İşte burada hakemler tartışırken yukarıda söylediğimiz delilleri ikame etmelidirler, kararlarını kurallara dayandırmalıdırlar, kararlarını tarafların kendi sözleşmelerine ve şeriatlarına dayandırmalıdırlar. Böyle yapmayan hakemler kâfirdirler.
Hakemlerin kâfir olmaları nedir?
Kendi içtihatları ile değil de dışarıdan telkin ve baskı ile karar verenler Allah’ın inzâl ettiği ile hükmetmeyenlerdir.
Bugünkü yargı sistemi öyle oluşmuştur ki adil karar verme imkânı yoktur. Yıllarca süren mahkemeler artık hâkimlerin kararı olmaktan çıkmakta, sosyal bir olay hâline gelmekte, nâs onu nasıl değerlendirirse karar o olmaktadır. Oysa Allah “nâstan haşyet etmeyin benden haşyet edin” demektedir. Halk bu hususlarda hiçbir zaman adil karar vermez. Yalan haberlere inanır. Merhamet hisleri doğar. Yahut nefret uyanır. Bu durumu yenecek olan adil yargılama sistemidir. Demek ki dış baskılarla veya tesirlerle karar verenler kâfirdirler.
Önce soruşturma adil yapılacaktır. Soruşturmacı sanıkların ve tanıkların yanlarına gidecek, onlarla şifahi sohbet ederek bilgi toplayacak ve bunları kaydedecektir. Sonra gerekli gördüğü kimselere mektup göndererek onlardan yazılı cevap isteyecektir. Gerekli gördüğü yerlerde bilirkişilere başvuracaktır. Gerekli gördüğü yerde adli tıp raporları isteyecektir. Bu araştırma sonunda rapor yazıp belgeleri kendisinde saklamak üzere kanaatini hakemlere bildirecektir. Hakemler soruşturma dosyasını inceleyeceklerdir. Gerekli görürlerse belgeleri ve raporları göreceklerdir. Soruşturmayı yeterli görürlerse şahitliklerini kabul edeceklerdir.
Ondan sonra hakemler duruşma yapıp olayı resmen tesbit edeceklerdir.
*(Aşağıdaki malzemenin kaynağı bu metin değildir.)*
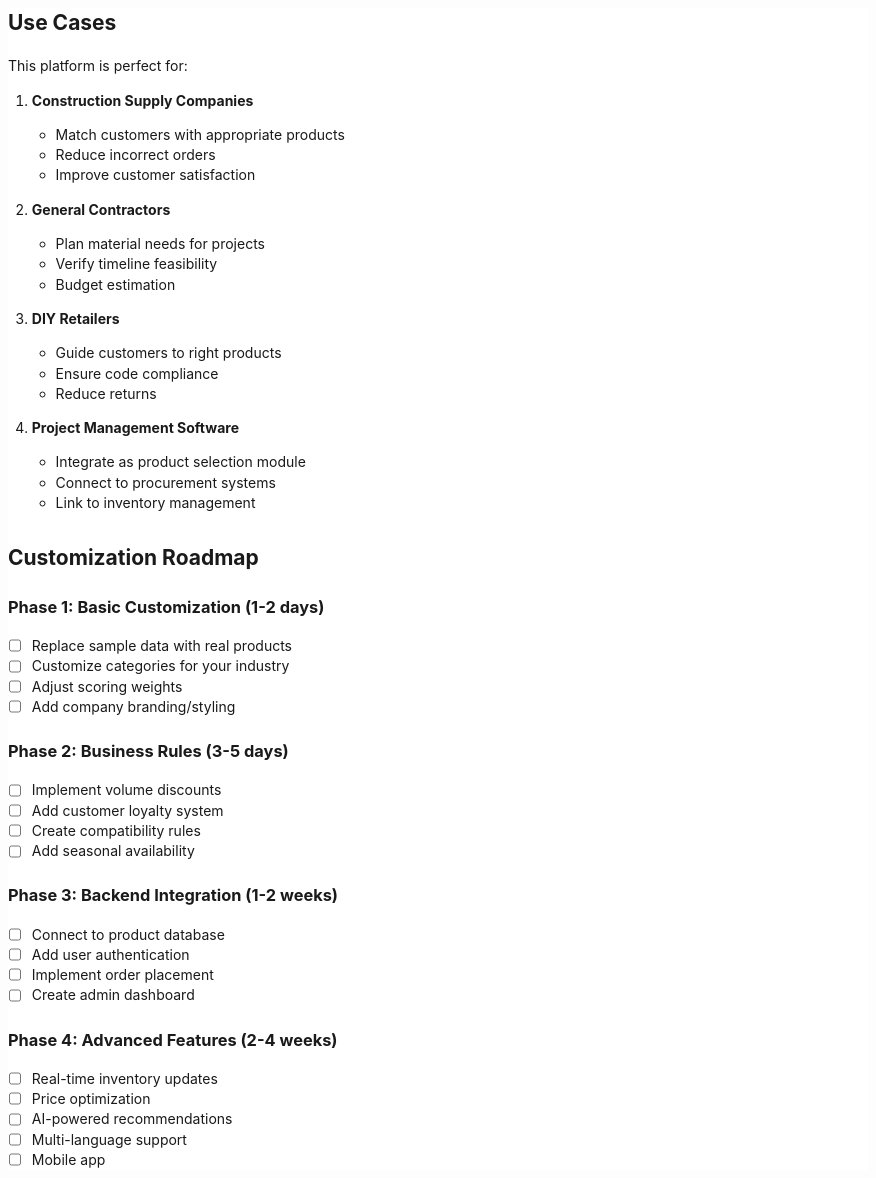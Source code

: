 ## Use Cases

This platform is perfect for:

1. **Construction Supply Companies**
   - Match customers with appropriate products
   - Reduce incorrect orders
   - Improve customer satisfaction

2. **General Contractors**
   - Plan material needs for projects
   - Verify timeline feasibility
   - Budget estimation

3. **DIY Retailers**
   - Guide customers to right products
   - Ensure code compliance
   - Reduce returns

4. **Project Management Software**
   - Integrate as product selection module
   - Connect to procurement systems
   - Link to inventory management

## Customization Roadmap

### Phase 1: Basic Customization (1-2 days)
- [ ] Replace sample data with real products
- [ ] Customize categories for your industry
- [ ] Adjust scoring weights
- [ ] Add company branding/styling

### Phase 2: Business Rules (3-5 days)
- [ ] Implement volume discounts
- [ ] Add customer loyalty system
- [ ] Create compatibility rules
- [ ] Add seasonal availability

### Phase 3: Backend Integration (1-2 weeks)
- [ ] Connect to product database
- [ ] Add user authentication
- [ ] Implement order placement
- [ ] Create admin dashboard

### Phase 4: Advanced Features (2-4 weeks)
- [ ] Real-time inventory updates
- [ ] Price optimization
- [ ] AI-powered recommendations
- [ ] Multi-language support
- [ ] Mobile app
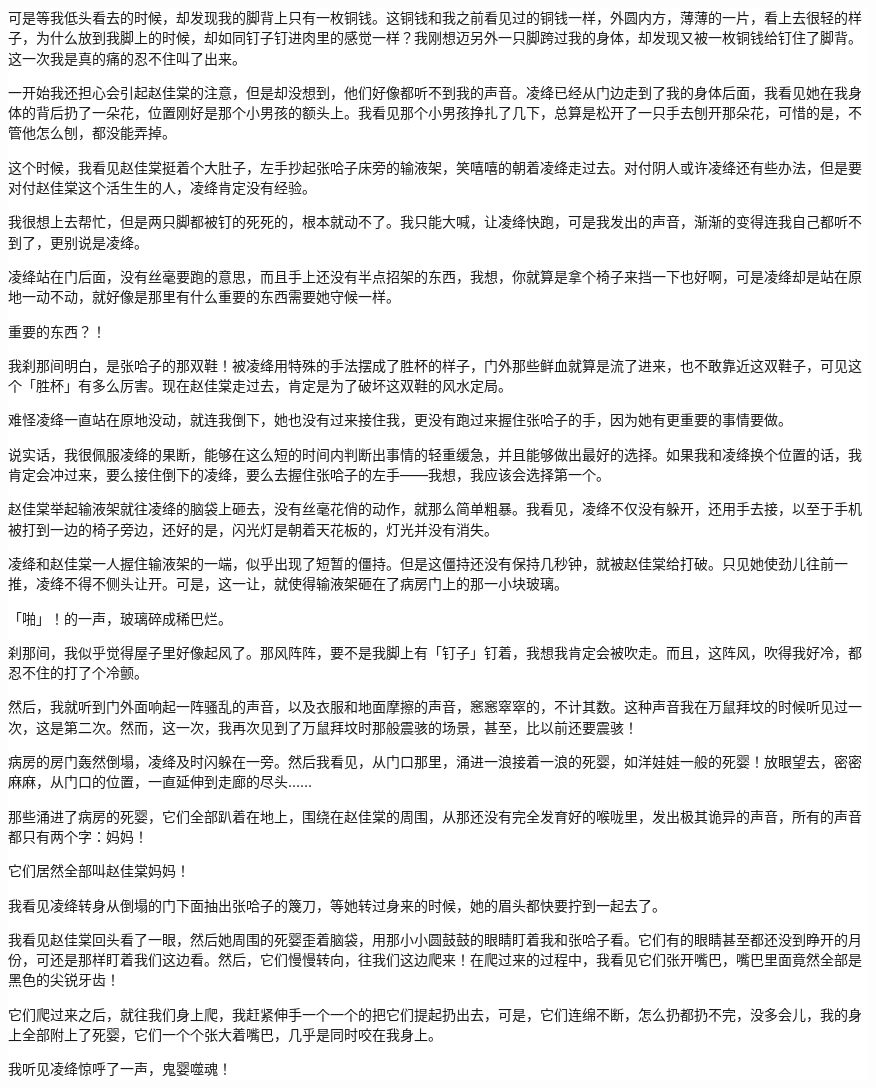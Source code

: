 
可是等我低头看去的时候，却发现我的脚背上只有一枚铜钱。这铜钱和我之前看见过的铜钱一样，外圆内方，薄薄的一片，看上去很轻的样子，为什么放到我脚上的时候，却如同钉子钉进肉里的感觉一样？我刚想迈另外一只脚跨过我的身体，却发现又被一枚铜钱给钉住了脚背。这一次我是真的痛的忍不住叫了出来。


一开始我还担心会引起赵佳棠的注意，但是却没想到，他们好像都听不到我的声音。凌绛已经从门边走到了我的身体后面，我看见她在我身体的背后扔了一朵花，位置刚好是那个小男孩的额头上。我看见那个小男孩挣扎了几下，总算是松开了一只手去刨开那朵花，可惜的是，不管他怎么刨，都没能弄掉。


这个时候，我看见赵佳棠挺着个大肚子，左手抄起张哈子床旁的输液架，笑嘻嘻的朝着凌绛走过去。对付阴人或许凌绛还有些办法，但是要对付赵佳棠这个活生生的人，凌绛肯定没有经验。


我很想上去帮忙，但是两只脚都被钉的死死的，根本就动不了。我只能大喊，让凌绛快跑，可是我发出的声音，渐渐的变得连我自己都听不到了，更别说是凌绛。


凌绛站在门后面，没有丝毫要跑的意思，而且手上还没有半点招架的东西，我想，你就算是拿个椅子来挡一下也好啊，可是凌绛却是站在原地一动不动，就好像是那里有什么重要的东西需要她守候一样。


重要的东西？！


我刹那间明白，是张哈子的那双鞋！被凌绛用特殊的手法摆成了胜杯的样子，门外那些鲜血就算是流了进来，也不敢靠近这双鞋子，可见这个「胜杯」有多么厉害。现在赵佳棠走过去，肯定是为了破坏这双鞋的风水定局。


难怪凌绛一直站在原地没动，就连我倒下，她也没有过来接住我，更没有跑过来握住张哈子的手，因为她有更重要的事情要做。


说实话，我很佩服凌绛的果断，能够在这么短的时间内判断出事情的轻重缓急，并且能够做出最好的选择。如果我和凌绛换个位置的话，我肯定会冲过来，要么接住倒下的凌绛，要么去握住张哈子的左手——我想，我应该会选择第一个。


赵佳棠举起输液架就往凌绛的脑袋上砸去，没有丝毫花俏的动作，就那么简单粗暴。我看见，凌绛不仅没有躲开，还用手去接，以至于手机被打到一边的椅子旁边，还好的是，闪光灯是朝着天花板的，灯光并没有消失。


凌绛和赵佳棠一人握住输液架的一端，似乎出现了短暂的僵持。但是这僵持还没有保持几秒钟，就被赵佳棠给打破。只见她使劲儿往前一推，凌绛不得不侧头让开。可是，这一让，就使得输液架砸在了病房门上的那一小块玻璃。


「啪」！的一声，玻璃碎成稀巴烂。


刹那间，我似乎觉得屋子里好像起风了。那风阵阵，要不是我脚上有「钉子」钉着，我想我肯定会被吹走。而且，这阵风，吹得我好冷，都忍不住的打了个冷颤。


然后，我就听到门外面响起一阵骚乱的声音，以及衣服和地面摩擦的声音，窸窸窣窣的，不计其数。这种声音我在万鼠拜坟的时候听见过一次，这是第二次。然而，这一次，我再次见到了万鼠拜坟时那般震骇的场景，甚至，比以前还要震骇！


病房的房门轰然倒塌，凌绛及时闪躲在一旁。然后我看见，从门口那里，涌进一浪接着一浪的死婴，如洋娃娃一般的死婴！放眼望去，密密麻麻，从门口的位置，一直延伸到走廊的尽头……


那些涌进了病房的死婴，它们全部趴着在地上，围绕在赵佳棠的周围，从那还没有完全发育好的喉咙里，发出极其诡异的声音，所有的声音都只有两个字：妈妈！


它们居然全部叫赵佳棠妈妈！


我看见凌绛转身从倒塌的门下面抽出张哈子的篾刀，等她转过身来的时候，她的眉头都快要拧到一起去了。


我看见赵佳棠回头看了一眼，然后她周围的死婴歪着脑袋，用那小小圆鼓鼓的眼睛盯着我和张哈子看。它们有的眼睛甚至都还没到睁开的月份，可还是那样盯着我们这边看。然后，它们慢慢转向，往我们这边爬来！在爬过来的过程中，我看见它们张开嘴巴，嘴巴里面竟然全部是黑色的尖锐牙齿！


它们爬过来之后，就往我们身上爬，我赶紧伸手一个一个的把它们提起扔出去，可是，它们连绵不断，怎么扔都扔不完，没多会儿，我的身上全部附上了死婴，它们一个个张大着嘴巴，几乎是同时咬在我身上。


我听见凌绛惊呼了一声，鬼婴噬魂！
Olayın hükmü üzerinde de hakemler gerekli tartışmayı yapmış ve sonuca varmış olacaklardır. İşte burada yapılanlar sonunda kanaatlerden ibarettir. Burada kanaat dış tesir altında kalmadan ve sokaktaki insanlardan korkmadan, çekinmeden, bir çıkar beklemeden oluşacak ve ona istinaden karar vereceklerdir.
Bu mekanizmayı çalıştırmayan kimseler kâfirdirler. Bunlar kendi bucaklarında istedikleri gibi yaşarlar. Biz müdahale etmeyiz ama adil yargılama sistemi olmayanların kararlarını da biz uygulamayız.
İşte bunun anlamı şudur. Eğer bir bucak başkanı adil yargılama sistemi ile yargılandığına karar vermez de yargılamadan şüphe ederse o kararı icra etmez. İsteyen taraf o bucağı terk eder, başka bucağa giderek oradan bucak başkanı aleyhine dava açabilir.
Devletin görevi hakemlerin kararını infaz etmektir. Ne var ki infaz edenin de hakem kararlarına güveninin olması gerekir. Hakem karar verir ama onu infaz eden bulunmaza hakem kararı boşa gider.
Biz şimdi ayrı ayrı yaşamıyoruz, bir arada yaşıyoruz. Eğer topluluktan itilirsek yaşama şansımız yoktur. Topluluk içinde yaşayabilmemiz için de adil bir yargılama sisteminin olması gerekir. Bunu sağlamak amacıyla insanlık devletlere, devletler illere, iller bucaklara bölünmüştür. İlde ilçeler vardır. Orada hakemler ve soruşturmacılar bulunmaktadır. Ayrıca il halkından oluşan siyasi dayanışma ortaklığı vardır, siyasi güç vardır. Adalet burada oluşmaktadır. Bölgede ihtisas mahkemeleri ve ordu vardır. Kıta merkezlerinde üstün hakemler vardır. Böylece insanlık güven içinde varlığını sürdürecektir.
İşte “Adil Düzen” budur.
İnsanlık er veya geç bu düzene ulaşacaktır.